Frankfurter Allgemeine Zeitung - Rezension
Frankfurter Allgemeine Zeitung | Besprechung von 24.04.2018

Die Geister haben nichts gegen Smartphones

Zwischen den Welten: Thomas Fischermann lässt einen jungen Indianer aus dem Amazonasbecken von seinem Leben erzählen.

Die Zerstörung der Amazonasregenwälder schreitet trotz der zahllosen Eingaben, die von internationalen Organisationen und Umweltverbänden bereits seit Jahrzehnten gemacht werden, unerbittlich voran. Allein in Brasilien hat man seit der Fertigstellung der Transamazonica in den siebziger Jahren mehr als ein Fünftel der Urwälder abgeholzt.
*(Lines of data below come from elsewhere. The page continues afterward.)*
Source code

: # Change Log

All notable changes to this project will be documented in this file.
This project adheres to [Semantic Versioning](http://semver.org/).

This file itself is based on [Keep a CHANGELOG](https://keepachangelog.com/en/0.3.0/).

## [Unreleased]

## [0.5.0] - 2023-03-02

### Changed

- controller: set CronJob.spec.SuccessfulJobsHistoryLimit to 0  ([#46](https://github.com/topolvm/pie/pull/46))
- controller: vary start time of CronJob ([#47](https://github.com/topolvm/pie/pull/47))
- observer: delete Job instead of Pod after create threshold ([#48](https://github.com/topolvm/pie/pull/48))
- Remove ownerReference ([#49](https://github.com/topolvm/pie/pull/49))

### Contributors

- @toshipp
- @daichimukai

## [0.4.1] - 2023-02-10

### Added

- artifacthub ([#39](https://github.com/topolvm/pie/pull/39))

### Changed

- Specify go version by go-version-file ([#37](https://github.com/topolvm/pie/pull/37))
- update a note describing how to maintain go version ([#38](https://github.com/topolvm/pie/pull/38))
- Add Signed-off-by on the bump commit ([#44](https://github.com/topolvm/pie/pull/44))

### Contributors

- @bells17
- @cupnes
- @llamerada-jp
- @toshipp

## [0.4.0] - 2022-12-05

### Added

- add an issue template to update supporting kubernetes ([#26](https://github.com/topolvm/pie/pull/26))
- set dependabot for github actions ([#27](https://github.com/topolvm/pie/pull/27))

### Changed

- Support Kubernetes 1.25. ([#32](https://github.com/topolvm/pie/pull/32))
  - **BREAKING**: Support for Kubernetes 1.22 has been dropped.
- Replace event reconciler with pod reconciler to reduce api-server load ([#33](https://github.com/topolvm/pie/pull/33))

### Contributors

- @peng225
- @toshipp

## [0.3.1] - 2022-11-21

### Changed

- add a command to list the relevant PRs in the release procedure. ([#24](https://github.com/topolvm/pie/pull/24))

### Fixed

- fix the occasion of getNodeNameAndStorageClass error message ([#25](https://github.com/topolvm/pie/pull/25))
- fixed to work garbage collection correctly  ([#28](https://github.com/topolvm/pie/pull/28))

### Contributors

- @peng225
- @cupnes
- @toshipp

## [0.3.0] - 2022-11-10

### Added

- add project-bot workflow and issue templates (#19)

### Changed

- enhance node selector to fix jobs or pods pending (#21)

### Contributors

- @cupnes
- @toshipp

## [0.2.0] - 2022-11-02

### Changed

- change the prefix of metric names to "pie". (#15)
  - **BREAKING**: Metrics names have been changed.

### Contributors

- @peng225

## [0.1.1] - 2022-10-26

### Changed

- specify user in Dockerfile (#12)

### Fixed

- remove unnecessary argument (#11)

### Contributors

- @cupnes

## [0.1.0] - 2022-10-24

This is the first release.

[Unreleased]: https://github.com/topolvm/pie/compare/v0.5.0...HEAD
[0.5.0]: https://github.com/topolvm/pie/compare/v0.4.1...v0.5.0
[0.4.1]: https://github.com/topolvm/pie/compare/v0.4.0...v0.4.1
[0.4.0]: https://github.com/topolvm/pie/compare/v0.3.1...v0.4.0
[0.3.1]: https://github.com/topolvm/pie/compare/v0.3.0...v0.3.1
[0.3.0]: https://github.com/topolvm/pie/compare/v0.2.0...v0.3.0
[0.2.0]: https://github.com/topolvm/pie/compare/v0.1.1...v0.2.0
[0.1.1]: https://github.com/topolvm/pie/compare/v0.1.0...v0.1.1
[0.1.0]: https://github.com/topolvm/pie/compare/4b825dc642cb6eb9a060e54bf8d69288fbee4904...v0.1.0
Schnell folgten die Siedler und Großgrundbesitzer mit ihren riesigen Rinderfarmen, Soja- und Maisfeldern. Dem rücksichtslos vorangetriebenen Raubbau droht nicht nur die einmalige Artenvielfalt des Amazonasbeckens zum Opfer zu fallen. Unter ihm leiden auch die Ureinwohner des Landes, deren Anteil an der Gesamtbevölkerung heute bereits weniger als ein Prozent beträgt.

Die Maßnahmen, die nach dem Sturz der Militärdiktatur zu ihrem Schutz eingeleitet worden sind, haben nur wenig genutzt. Seit die brasilianische Regierung sich unter dem Einfluss einer mächtigen Lobby von Großgrundbesitzern und Baukonzernen wieder für eine forcierte Erschließung der Amazonasregion stark macht, ist auch der Etat der staatlichen Indianerschutzbehörde FUNAI um fast die Hälfte gesunken. Gewalttaten, Überfälle und selbst Morde stehen auf der Tagesordnung. Auf die Zerstörung ihres natürlichen Habitats folgte die Abdrängung der indigenen Bewohner des Amazonasbeckens in Reservate, die nur noch Bruchteile ihres früheren Territoriums ausmachen.

Auf ihre desolate Lage wird eine breitere Öffentlichkeit meist erst dann aufmerksam, wenn sie versuchen, sich gegen ihre Vertreibung selbst gewaltsam zur Wehr zu setzen. Ein solcher Zwischenfall ereignete sich 2013 bei den Tenharim. Mitglieder dieser Guaraní sprechenden ethnischen Gruppe, deren traditionelles Siedlungsgebiet am Rande der transamazonischen Fernstraße liegt, waren beschuldigt worden, drei Holzfäller umgebracht zu haben. Diese Vorwürfe hatten zur Zusammenrottung weißer Lynchmobs geführt, die Dörfer der Tenharim überfielen und in Brand steckten.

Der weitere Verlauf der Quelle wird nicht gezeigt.